I sell you a dog it is yours. Do you bring the car back to the dealer when you smash the front end in and tell me it was poorly made ?? No, then why would I ?

People do not want to take responsibility for themselves, they want others to blame when they are idiots. I have had people bring back dogs because they wanted a strong working dog, and then 18 months later, want their money back, as they really just want a pet. I have already spent the money, and quite frankly could give a shit what you want at this point.

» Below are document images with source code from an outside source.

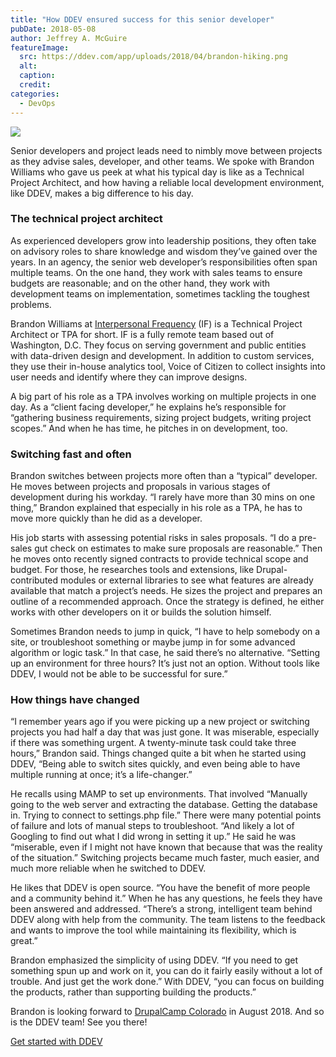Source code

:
 ```yaml
---
title: "How DDEV ensured success for this senior developer"
pubDate: 2018-05-08
author: Jeffrey A. McGuire
featureImage:
  src: https://ddev.com/app/uploads/2018/04/brandon-hiking.png
  alt:
  caption:
  credit:
categories:
  - DevOps
---
```


![](https://ddev.com/app/uploads/2018/04/brandon-williams-crazysix-247x300.png)

Senior developers and project leads need to nimbly move between projects as they advise sales, developer, and other teams. We spoke with Brandon Williams who gave us peek at what his typical day is like as a Technical Project Architect, and how having a reliable local development environment, like DDEV, makes a big difference to his day.

### The technical project architect

As experienced developers grow into leadership positions, they often take on advisory roles to share knowledge and wisdom they’ve gained over the years. In an agency, the senior web developer’s responsibilities often span multiple teams. On the one hand, they work with sales teams to ensure budgets are reasonable; and on the other hand, they work with development teams on implementation, sometimes tackling the toughest problems.

Brandon Williams at [Interpersonal Frequency](https://ifsight.com/) (IF) is a Technical Project Architect or TPA for short. IF is a fully remote team based out of Washington, D.C. They focus on serving government and public entities with data-driven design and development. In addition to custom services, they use their in-house analytics tool, Voice of Citizen to collect insights into user needs and identify where they can improve designs.

A big part of his role as a TPA involves working on multiple projects in one day. As a “client facing developer,” he explains he’s responsible for “gathering business requirements, sizing project budgets, writing project scopes.” And when he has time, he pitches in on development, too.

### Switching fast and often

Brandon switches between projects more often than a “typical” developer. He moves between projects and proposals in various stages of development during his workday. “I rarely have more than 30 mins on one thing,” Brandon explained that especially in his role as a TPA, he has to move more quickly than he did as a developer.

His job starts with assessing potential risks in sales proposals. “I do a pre-sales gut check on estimates to make sure proposals are reasonable.” Then he moves onto recently signed contracts to provide technical scope and budget. For those, he researches tools and extensions, like Drupal-contributed modules or external libraries to see what features are already available that match a project’s needs. He sizes the project and prepares an outline of a recommended approach. Once the strategy is defined, he either works with other developers on it or builds the solution himself.

Sometimes Brandon needs to jump in quick, “I have to help somebody on a site, or troubleshoot something or maybe jump in for some advanced algorithm or logic task.” In that case, he said there’s no alternative. “Setting up an environment for three hours? It’s just not an option. Without tools like DDEV, I would not be able to be successful for sure.”

### How things have changed

“I remember years ago if you were picking up a new project or switching projects you had half a day that was just gone. It was miserable, especially if there was something urgent. A twenty-minute task could take three hours,” Brandon said. Things changed quite a bit when he started using DDEV, “Being able to switch sites quickly, and even being able to have multiple running at once; it’s a life-changer.”

He recalls using MAMP to set up environments. That involved “Manually going to the web server and extracting the database. Getting the database in. Trying to connect to settings.php file.” There were many potential points of failure and lots of manual steps to troubleshoot. “And likely a lot of Googling to find out what I did wrong in setting it up.” He said he was “miserable, even if I might not have known that because that was the reality of the situation.” Switching projects became much faster, much easier, and much more reliable when he switched to DDEV.

He likes that DDEV is open source. “You have the benefit of more people and a community behind it.” When he has any questions, he feels they have been answered and addressed. “There’s a strong, intelligent team behind DDEV along with help from the community. The team listens to the feedback and wants to improve the tool while maintaining its flexibility, which is great.”

Brandon emphasized the simplicity of using DDEV. “If you need to get something spun up and work on it, you can do it fairly easily without a lot of trouble. And just get the work done.” With DDEV, “you can focus on building the products, rather than supporting building the products.”

Brandon is looking forward to [DrupalCamp Colorado](https://2018.drupalcampcolorado.org/) in August 2018\. And so is the DDEV team! See you there!

[Get started with DDEV](https://ddev.com/get-started/)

It was not as if they showed up, we talked for 30 seconds and they took off. They were told what the dog was going to be, and what they had to do. Now the dog has put the brother in law in the hospital, because they did not do ANYTHING that I told them to do............... and lets face it, it is their dog, and not mine.

Guarantees. This bullshit came about to sell dogs. You should see the look on peoples faces when I tell them I am not guaranteeing shit. They ask about hips, as someone told them something about that, but they cannot remember. I tell them that I will guarantee that the pups have good hips, but at 4 times the price.

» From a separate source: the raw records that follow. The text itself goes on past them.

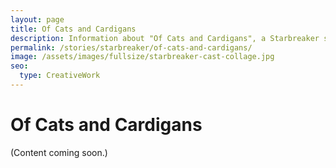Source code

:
 ```yaml
---
layout: page
title: Of Cats and Cardigans
description: Information about "Of Cats and Cardigans", a Starbreaker story by Matthew Graybosch.
permalink: /stories/starbreaker/of-cats-and-cardigans/
image: /assets/images/fullsize/starbreaker-cast-collage.jpg
seo:
  type: CreativeWork 
---
```

# Of Cats and Cardigans

(Content coming soon.)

You are going to take a lot of risk when you buy a puppy. It is the way it is. Once I sell that dog to you, it is yours. I have no problem replacing a pup if you can prove without a doubt that the HD was genetic. If I never hear from you, and two, three years later, you want to "send" me a radiograph, you can get ****ed. If I am in contact, and you are seeing things and do the right thing the whole time, I am getting you another pup.

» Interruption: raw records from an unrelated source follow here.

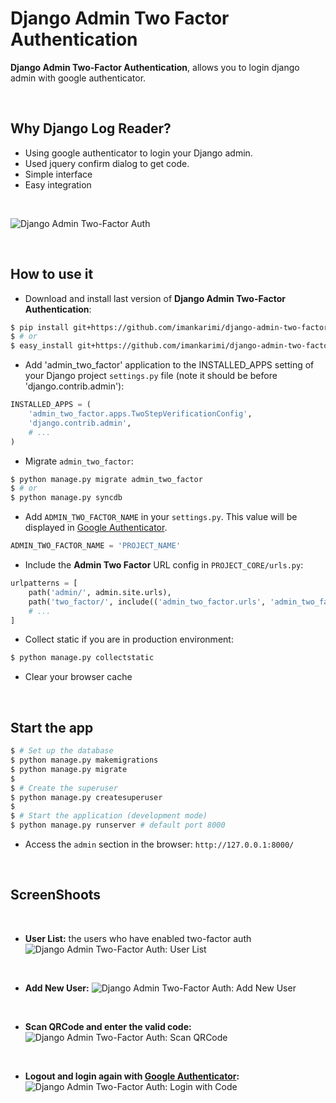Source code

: # Django Admin Two Factor Authentication

**Django Admin Two-Factor Authentication**, allows you to login django admin with google authenticator.

<br>

## Why Django Log Reader?

- Using google authenticator to login your Django admin.
- Used jquery confirm dialog to get code.
- Simple interface
- Easy integration

<br />

![Django Admin Two-Factor Auth](https://raw.githubusercontent.com/imankarimi/django-admin-two-factor-auth/main/screenshoots/django_admin_two_factor_auth_5.png)

<br />

## How to use it

* Download and install last version of **Django Admin Two-Factor Authentication**:

```bash
$ pip install git+https://github.com/imankarimi/django-admin-two-factor-auth.git
$ # or
$ easy_install git+https://github.com/imankarimi/django-admin-two-factor-auth.git
```

* Add 'admin_two_factor' application to the INSTALLED_APPS setting of your Django project `settings.py` file (note it should be before 'django.contrib.admin'):

```python
INSTALLED_APPS = (
    'admin_two_factor.apps.TwoStepVerificationConfig',
    'django.contrib.admin',
    # ...
)
```

* Migrate `admin_two_factor`:

```bash
$ python manage.py migrate admin_two_factor
$ # or
$ python manage.py syncdb
```

* Add `‍‍‍‍ADMIN_TWO_FACTOR_NAME` in your `settings.py`. This value will be displayed in [Google Authenticator](https://support.google.com/accounts/answer/1066447?hl=en).

```python
ADMIN_TWO_FACTOR_NAME = 'PROJECT_NAME'
```

* Include the **Admin Two Factor** URL config in `PROJECT_CORE/urls.py`:

```python
urlpatterns = [
    path('admin/', admin.site.urls),
    path('two_factor/', include(('admin_two_factor.urls', 'admin_two_factor'), namespace='two_factor')),
    # ...
]
```

* Collect static if you are in production environment:

```bash
$ python manage.py collectstatic
```

* Clear your browser cache

<br />

## Start the app

```bash
$ # Set up the database
$ python manage.py makemigrations
$ python manage.py migrate
$
$ # Create the superuser
$ python manage.py createsuperuser
$
$ # Start the application (development mode)
$ python manage.py runserver # default port 8000
```

* Access the `admin` section in the browser: `http://127.0.0.1:8000/`

<br />

## ScreenShoots

<br />

* **User List:** the users who have enabled two-factor auth
![Django Admin Two-Factor Auth: User List](https://raw.githubusercontent.com/imankarimi/django-admin-two-factor-auth/main/screenshoots/django_admin_two_factor_auth_4.png)

<br />
  
* **Add New User:**
![Django Admin Two-Factor Auth: Add New User](https://raw.githubusercontent.com/imankarimi/django-admin-two-factor-auth/main/screenshoots/django_admin_two_factor_auth_2.png)

<br />

* **Scan QRCode and enter the valid code:**
![Django Admin Two-Factor Auth: Scan QRCode](https://raw.githubusercontent.com/imankarimi/django-admin-two-factor-auth/main/screenshoots/django_admin_two_factor_auth_3.png)

<br />

* **Logout and login again with [Google Authenticator](https://support.google.com/accounts/answer/1066447?hl=en):**
![Django Admin Two-Factor Auth: Login with Code](https://raw.githubusercontent.com/imankarimi/django-admin-two-factor-auth/main/screenshoots/django_admin_two_factor_auth_5.png)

And when I tell you that there are many many idiots in dogs, and YES, YES, they are that stupid, I am not kidding. Call any breeder and ask about puppy calls that they remember being a nightmare. It is most of the calls you get. Nearly all really.

Quote: 
I think you're right on a lot of points. My dad said the same thing---if it was genetically sound, you can bring it back.

Broken is broken. You miss those critical times when the dog has to be socialized and you are ****ed, genetics or not. You push too hard during a fear period, you are ****ed.


----------



## Don Turnipseed (Oct 8, 2006)

Out of curiosity........what is a fear period and when is it supposed to be. Is it something I should know and be aware of?


----------



## Debbie Skinner (Sep 11, 2008)

_"Guarantees. This bullshit came about to sell dogs. You should see the look on peoples faces when I tell them I am not guaranteeing shit. They ask about hips, as someone told them something about that, but they cannot remember. I tell them that I will guarantee that the pups have good hips, but at 4 times the price."_

Maybe it is a selling point, but it's been my experience that many puppy buyers never follow through and do the health checks. The health information on puppies in each litter is important for me to have as I want to know as soon as possible how the litter is healthwise to make future breeding decisions. 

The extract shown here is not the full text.